13. What is interesting to note from the affidavit is the averment, which says "writ of Police runs beyond stone wall and iron bars. As such, Mumbai Police are expected to thoroughly investigate the matter and book the erring officials involved in conniving in the criminal activities of Arun Gawli." It is not explained that if Inspector General of Prison has noticed defaults on the part of Jail staff, why he could not take any disciplinary action. Shri Narvane has further stated that "In fact, I am awaiting proposal from the Joint Commissioner of Police (Crime), Greater Mumbai for sanctioning prosecution of any of the officers involved in conniving in the illegal activities of Arun Gawli." Really it is unfortunate that the Inspector General of Prison is merrily waiting for a proposal for sanction to prosecute the officials and not taking any action within his authority.

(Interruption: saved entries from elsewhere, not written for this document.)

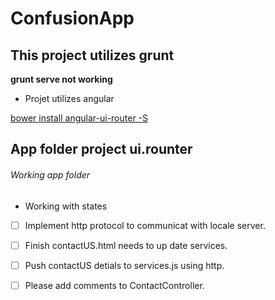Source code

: # ConfusionApp
## This project utilizes grunt
**grunt serve not working**
- Projet utilizes angular 


[bower install angular-ui-router -S](http://bower.io/)


## App folder project ui.rounter
###### Working app folder

- Working with states

- [ ] Implement http protocol to communicat with locale server.
- [ ] Finish contactUS.html needs to up date services.
- [ ] Push contactUS detials to services.js using http.
- [ ] Please add comments to ContactController.


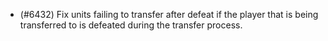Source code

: - (#6432) Fix units failing to transfer after defeat if the player that is being transferred to is defeated during the transfer process.
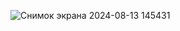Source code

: ![Снимок экрана 2024-08-13 145431](https://github.com/user-attachments/assets/51f953d0-8172-4844-ab5b-56fc2b8fcae3)
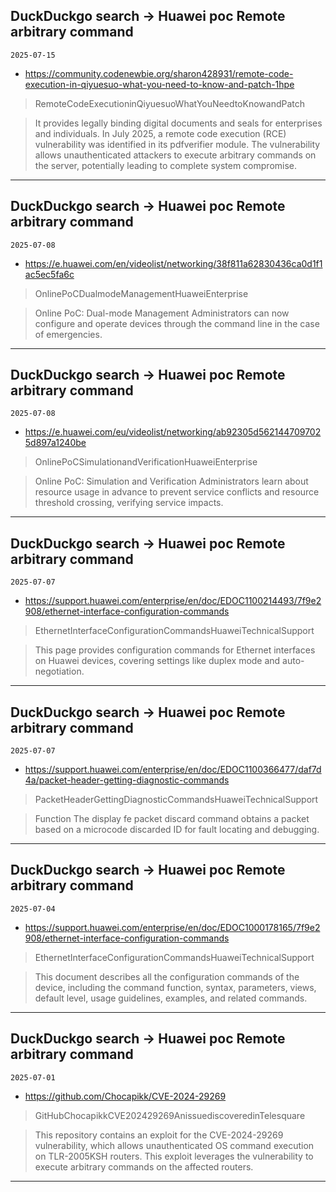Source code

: ## DuckDuckgo search -> Huawei poc Remote arbitrary command
`2025-07-15`

* https://community.codenewbie.org/sharon428931/remote-code-execution-in-qiyuesuo-what-you-need-to-know-and-patch-1hpe

<blockquote>
 RemoteCodeExecutioninQiyuesuoWhatYouNeedtoKnowandPatch
</blockquote>
<blockquote>
It provides legally binding digital documents and seals for enterprises and individuals. In July 2025, a remote code execution (RCE) vulnerability was identified in its pdfverifier module. The vulnerability allows unauthenticated attackers to execute arbitrary commands on the server, potentially leading to complete system compromise.
</blockquote>

---

## DuckDuckgo search -> Huawei poc Remote arbitrary command
`2025-07-08`

* https://e.huawei.com/en/videolist/networking/38f811a62830436ca0d1f1ac5ec5fa6c

<blockquote>
 OnlinePoCDualmodeManagementHuaweiEnterprise
</blockquote>
<blockquote>
Online PoC: Dual-mode Management Administrators can now configure and operate devices through the command line in the case of emergencies.
</blockquote>

---

## DuckDuckgo search -> Huawei poc Remote arbitrary command
`2025-07-08`

* https://e.huawei.com/eu/videolist/networking/ab92305d5621447097025d897a1240be

<blockquote>
 OnlinePoCSimulationandVerificationHuaweiEnterprise
</blockquote>
<blockquote>
Online PoC: Simulation and Verification Administrators learn about resource usage in advance to prevent service conflicts and resource threshold crossing, verifying service impacts.
</blockquote>

---

## DuckDuckgo search -> Huawei poc Remote arbitrary command
`2025-07-07`

* https://support.huawei.com/enterprise/en/doc/EDOC1100214493/7f9e2908/ethernet-interface-configuration-commands

<blockquote>
 EthernetInterfaceConfigurationCommandsHuaweiTechnicalSupport
</blockquote>
<blockquote>
This page provides configuration commands for Ethernet interfaces on Huawei devices, covering settings like duplex mode and auto-negotiation.
</blockquote>

---

## DuckDuckgo search -> Huawei poc Remote arbitrary command
`2025-07-07`

* https://support.huawei.com/enterprise/en/doc/EDOC1100366477/daf7d4a/packet-header-getting-diagnostic-commands

<blockquote>
 PacketHeaderGettingDiagnosticCommandsHuaweiTechnicalSupport
</blockquote>
<blockquote>
Function The display fe packet discard command obtains a packet based on a microcode discarded ID for fault locating and debugging.
</blockquote>

---

## DuckDuckgo search -> Huawei poc Remote arbitrary command
`2025-07-04`

* https://support.huawei.com/enterprise/en/doc/EDOC1000178165/7f9e2908/ethernet-interface-configuration-commands

<blockquote>
 EthernetInterfaceConfigurationCommandsHuaweiTechnicalSupport
</blockquote>
<blockquote>
This document describes all the configuration commands of the device, including the command function, syntax, parameters, views, default level, usage guidelines, examples, and related commands.
</blockquote>

---

## DuckDuckgo search -> Huawei poc Remote arbitrary command
`2025-07-01`

* https://github.com/Chocapikk/CVE-2024-29269

<blockquote>
 GitHubChocapikkCVE202429269AnissuediscoveredinTelesquare
</blockquote>
<blockquote>
This repository contains an exploit for the CVE-2024-29269 vulnerability, which allows unauthenticated OS command execution on TLR-2005KSH routers. This exploit leverages the vulnerability to execute arbitrary commands on the affected routers.
</blockquote>

---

14. We heard Shri Narvane on 30.4.1997 and his Counsel Shri Jaiswal. Concerned Superintendents of Jail, namely, Jadhao, Ghorpade and Samudrawar were also present. The Superintendents of Jail after hearing for sometime prayed for adjournment to file their say. The hearing was then adjourned to 2nd May 1997. Copies of gist of charge against the detenu were supplied to them by the Public Prosecutor. They then filed their say. With the assistance of the learned Counsel, we perused the same. In their say, each one has exhibited deep knowledge of the Rules. None of them has given any plausible explanation as to how they could not prevent the unauthorised entries of outsiders and their meeting with the detenu in the Jail. The Jail Superintendents utterly failed to faithfully maintain the official record.

Shri Jaiswal, the learned Counsel for Jail Superintendents, made a lame attempt to suggest that they have not followed their particular act of omission or commission for which their explanation has been called. We heard the matter for quite sometime. From the respective Jail Superintendents we also solicited information relating to visitors of detenu. We have thereafter on 25.4.1997 issued notice giving sufficient time to them to file their say on 30.4.1997. We have heard them on 30.4.1997 and at their request, we adjourned the matter to 2.5.1997. The matter was explained to them at the time of hearing on 30.4.1997. At the time of seeking adjournment, no such grievance was canvassed that they have not followed their act of omission or commission. Even in their affidavits dated 2.5.1997, it is not shown that they have not followed the cause for which their say was solicited. The common plea by all these Jail Superintendents is thus :

"That absence of entry in the gate register is not conclusive proof to establish that the so called persons have entered the Jail. The statement before the Police during investigation is not admissible. It is further stated that First Information Reports in the respective crimes were recorded after long time."

The omission or commission noticed herein is as per the statement of the Government. Herein we do not hold any debate over the correctness thereof.

In their affidavits, they have made a general statement explaining how efficiently they have performed their duties as Jail Superintendents.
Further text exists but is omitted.